Saved entries:
════════════════════

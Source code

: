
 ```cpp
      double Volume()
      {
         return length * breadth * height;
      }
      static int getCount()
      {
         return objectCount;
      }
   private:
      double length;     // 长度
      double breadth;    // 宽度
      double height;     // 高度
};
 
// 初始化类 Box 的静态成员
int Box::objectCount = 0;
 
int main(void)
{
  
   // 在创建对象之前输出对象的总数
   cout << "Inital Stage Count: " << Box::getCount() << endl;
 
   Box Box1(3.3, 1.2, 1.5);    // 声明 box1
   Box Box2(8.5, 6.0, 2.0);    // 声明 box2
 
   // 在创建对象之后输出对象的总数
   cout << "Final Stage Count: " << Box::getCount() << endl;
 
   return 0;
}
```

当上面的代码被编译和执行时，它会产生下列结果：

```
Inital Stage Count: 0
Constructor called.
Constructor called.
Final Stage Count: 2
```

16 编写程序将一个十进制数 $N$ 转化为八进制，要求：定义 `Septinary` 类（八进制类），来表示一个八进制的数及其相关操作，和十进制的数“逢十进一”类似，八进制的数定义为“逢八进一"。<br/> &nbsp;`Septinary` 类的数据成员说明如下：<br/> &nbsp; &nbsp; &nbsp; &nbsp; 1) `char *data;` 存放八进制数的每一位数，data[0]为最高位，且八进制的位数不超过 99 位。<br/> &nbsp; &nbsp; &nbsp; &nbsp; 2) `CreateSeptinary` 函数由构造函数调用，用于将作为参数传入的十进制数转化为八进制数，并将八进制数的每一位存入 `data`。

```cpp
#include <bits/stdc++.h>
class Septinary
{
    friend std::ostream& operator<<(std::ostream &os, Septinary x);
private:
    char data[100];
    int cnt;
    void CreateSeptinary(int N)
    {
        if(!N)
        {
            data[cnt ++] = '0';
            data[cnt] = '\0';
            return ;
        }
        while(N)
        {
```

════════════════════

* Task requirements *
Among the lines of the records, copy out each one that contains the word "cout".

* Written solution *
   cout << "Inital Stage Count: " << Box::getCount() << endl;
   cout << "Final Stage Count: " << Box::getCount() << endl;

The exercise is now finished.